Wall Street Journal lies when it says what happened in Baltimore is about the failure of liberal government

The Wall Street Journal has devoted a lot of column inches lately to advocating the truly odious idea that liberal/progressive government programs, and not racism, are to blame for what happened in Baltimore.

The Journal fronted this non-reality based opinion in an editorial a few days back, and now it is publishing an article by regular columnist, former Bush II speechwriter, William McGurn, that says the same thing.

The Journal and its factotums build the theory that progressive government has led to the crisis in Baltimore on a big lie, a bunch of little lies and a conflation of motivations.

The big lie of course is that Baltimore has been under progressive or liberal rule for the past 50 years, or as McGurn puts it, “It’s about the consequences of 50 years of progressive misrule.”

Last time I checked, the United States took a turn towards the right in about 1975, which accelerated precipitously when Reagan assumed the presidency in 1981. Since then, with few exceptions, federal, state and local governments have been in the hands of rightwingers and centrists looking right, with the occasional centrist peeking left like Obama and Baltimore’s Martin O’Malley.

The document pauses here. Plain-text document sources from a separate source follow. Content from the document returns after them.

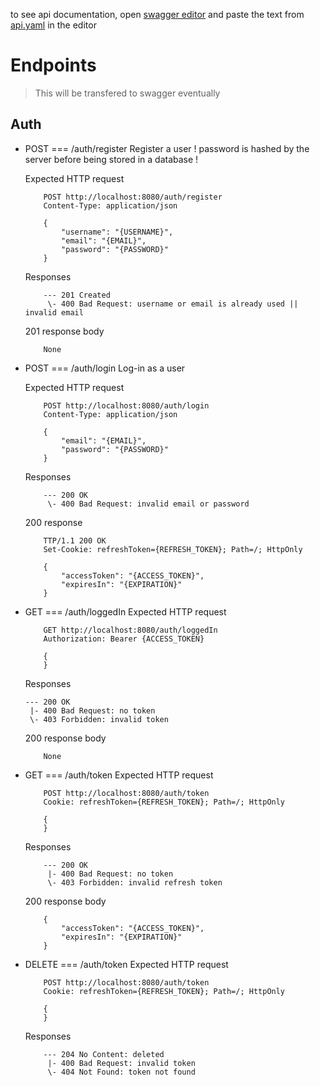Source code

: to see api documentation, open [swagger editor](https://editor.swagger.io) and paste the text from [api.yaml](https://github.com/marekvks/DVWB-Zaverecka-Server/blob/main/docs/api.yaml) in the editor

# Endpoints
> This will be transfered to swagger eventually
## Auth
- POST === /auth/register
    Register a user
    ! password is hashed by the server before being stored in a database !

    Expected HTTP request
    ```
        POST http://localhost:8080/auth/register
        Content-Type: application/json

        {
            "username": "{USERNAME}",
            "email": "{EMAIL}",
            "password": "{PASSWORD}"
        }
    ```
    Responses
    ```
        --- 201 Created
         \- 400 Bad Request: username or email is already used || invalid email
    ```
    201 response body
    ```
        None
    ```
- POST === /auth/login
    Log-in as a user

    Expected HTTP request
    ```
        POST http://localhost:8080/auth/login
        Content-Type: application/json

        {
            "email": "{EMAIL}",
            "password": "{PASSWORD}"
        }
    ```
    Responses
    ```
        --- 200 OK
         \- 400 Bad Request: invalid email or password
    ```
    200 response
    ```
        TTP/1.1 200 OK
        Set-Cookie: refreshToken={REFRESH_TOKEN}; Path=/; HttpOnly

        {
            "accessToken": "{ACCESS_TOKEN}",
            "expiresIn": "{EXPIRATION}"
        }
    ```
- GET === /auth/loggedIn
    Expected HTTP request
    ```
        GET http://localhost:8080/auth/loggedIn
        Authorization: Bearer {ACCESS_TOKEN}

        {
        }
    ```
    Responses
    ```
    --- 200 OK
     |- 400 Bad Request: no token
     \- 403 Forbidden: invalid token
    ```
    200 response body
    ```
        None
    ```
- GET === /auth/token
    Expected HTTP request
    ```
        POST http://localhost:8080/auth/token
        Cookie: refreshToken={REFRESH_TOKEN}; Path=/; HttpOnly

        {
        }
    ```
    Responses
    ```
        --- 200 OK
         |- 400 Bad Request: no token
         \- 403 Forbidden: invalid refresh token
    ```
    200 response body
    ```
        {
            "accessToken": "{ACCESS_TOKEN}",
            "expiresIn": "{EXPIRATION}"
        }
    ```
- DELETE === /auth/token
    Expected HTTP request
    ```
        POST http://localhost:8080/auth/token
        Cookie: refreshToken={REFRESH_TOKEN}; Path=/; HttpOnly

        {
        }
    ```
    Responses
    ```
        --- 204 No Content: deleted
         |- 400 Bad Request: invalid token
         \- 404 Not Found: token not found
    ```
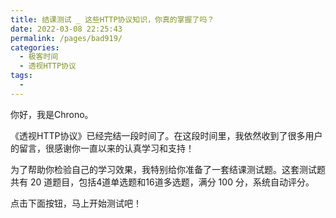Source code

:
 ```yaml
---
title: 结课测试 _ 这些HTTP协议知识，你真的掌握了吗？
date: 2022-03-08 22:25:43
permalink: /pages/bad919/
categories:
  - 极客时间
  - 透视HTTP协议
tags:
  - 
---
```

<p>你好，我是Chrono。</p><p>《透视HTTP协议》已经完结一段时间了。在这段时间里，我依然收到了很多用户的留言，很感谢你一直以来的认真学习和支持！</p><p>为了帮助你检验自己的学习效果，我特别给你准备了一套结课测试题。这套测试题共有 20 道题目，包括4道单选题和16道多选题，满分 100 分，系统自动评分。</p><p>点击下面按钮，马上开始测试吧！</p><p><a href="http://time.geekbang.org/quiz/intro?act_id=118&exam_id=254"><img src="https://static001.geekbang.org/resource/image/28/a4/28d1be62669b4f3cc01c36466bf811a4.png?wh=1142*201" alt=""></a></p><!-- [[[read_end]]] -->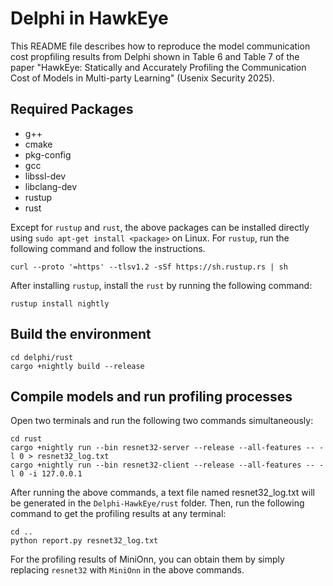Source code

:# Delphi in HawkEye

This README file describes how to reproduce the model communication cost propfiling results from Delphi shown in Table 6 and Table 7 of the paper "HawkEye: Statically and Accurately Profiling the Communication Cost of Models in Multi-party Learning" (Usenix Security 2025).

## Required Packages
 - g++ 
 - cmake
 - pkg-config
 - gcc
 - libssl-dev
 - libclang-dev
 - rustup
 - rust

Except for `rustup` and `rust`, the above packages can be installed directly using `sudo apt-get install <package>` on Linux. For `rustup`, run the following command and follow the instructions.
```
curl --proto '=https' --tlsv1.2 -sSf https://sh.rustup.rs | sh
```
After installing `rustup`, install the `rust` by running the following command:
```
rustup install nightly
```

## Build the environment

```
cd delphi/rust
cargo +nightly build --release
```

## Compile models and run profiling processes
Open two terminals and run the following two commands simultaneously:
```
cd rust
cargo +nightly run --bin resnet32-server --release --all-features -- -l 0 > resnet32_log.txt
cargo +nightly run --bin resnet32-client --release --all-features -- -l 0 -i 127.0.0.1
```
After running the above commands, a text file named resnet32_log.txt will be generated in the `Delphi-HawkEye/rust` folder. Then, run the following command to get the profiling results at any terminal:
```
cd ..
python report.py resnet32_log.txt
```
For the profiling results of MiniOnn, you can obtain them by simply replacing `resnet32` with `MiniOnn` in the above commands.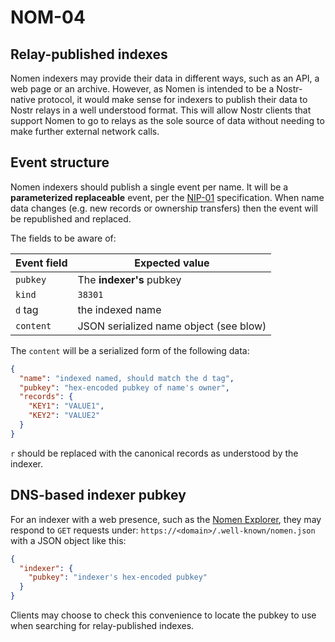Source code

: # NOM-04

## Relay-published indexes

Nomen indexers may provide their data in different ways, such as an API, a web page or an archive. However, as Nomen is intended to be a Nostr-native protocol, it would make sense for indexers to publish their data to Nostr relays in a well understood format. This will allow Nostr clients that support Nomen to go to relays as the sole source of data without needing to make further external network calls.

## Event structure

Nomen indexers should publish a single event per name. It will be a __parameterized replaceable__ event, per the [NIP-01](https://github.com/nostr-protocol/nips/blob/master/01.md) specification. When name data changes (e.g. new records or ownership transfers) then the event will be republished and replaced.

The fields to be aware of:

| Event field | Expected value                         |
|-------------|----------------------------------------|
| `pubkey`    | The __indexer's__ pubkey               |
| `kind`      | `38301`                                |
| `d` tag     | the indexed name                       |
| `content`   | JSON serialized name object (see blow) |

The `content` will be a serialized form of the following data:

```json
{
  "name": "indexed named, should match the d tag",
  "pubkey": "hex-encoded pubkey of name's owner",
  "records": {
    "KEY1": "VALUE1",
    "KEY2": "VALUE2"
  }
}
```

`r` should be replaced with the canonical records as understood by the indexer.

## DNS-based indexer pubkey

For an indexer with a web presence, such as the [Nomen Explorer](https://nomenexplorer.com), they may respond to `GET` requests under: `https://<domain>/.well-known/nomen.json` with a JSON object like this:

```json
{
  "indexer": {
    "pubkey": "indexer's hex-encoded pubkey"
  }
}
```

Clients may choose to check this convenience to locate the pubkey to use when searching for relay-published indexes.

So for at least 35-40 years of the past 50, we have not lived with progressive rule of any sort, but rather, rightwing misrule.

McGurn states that the proof that racism is not at the heart of what has happened in Baltimore is that progressive programs such as welfare, food stamps, jobless benefits, school subsidies, Head Start and Social Security have not helped the poor in predominately white areas such as the Appalachia.

McGurn has to tell a lot of little lies to pretend that these programs don’t work. Imagine how much worse our recent recession would have been if millions of people had not received food stamps and unemployment insurance. The recent The Public School Advantage: Why Public Schools Outperform Private Schools by Sarah Theule Lubienski and Christopher A. Lubienski does the math that proves that (heavily-unionized) public schools outperform private schools, when we correct for family wealth and disabled pupils. Where would the elderly be today without Social Security, which is essentially a fiscally strong program that would be funded for decades if we merely removed the cap on earnings assessed by the Social Security tax?

What McGurn forgets is that these programs have been cut to shreds during the past 35 years.  He forgets that wages have stagnated during that time, especially the minimum wage, which has lost approximately 40% of its purchasing power. He forgets that governments everywhere have retreated from support of public and higher education. He forgets that privatization and anti-unionism have transferred income from the many who are employees to the few who employ.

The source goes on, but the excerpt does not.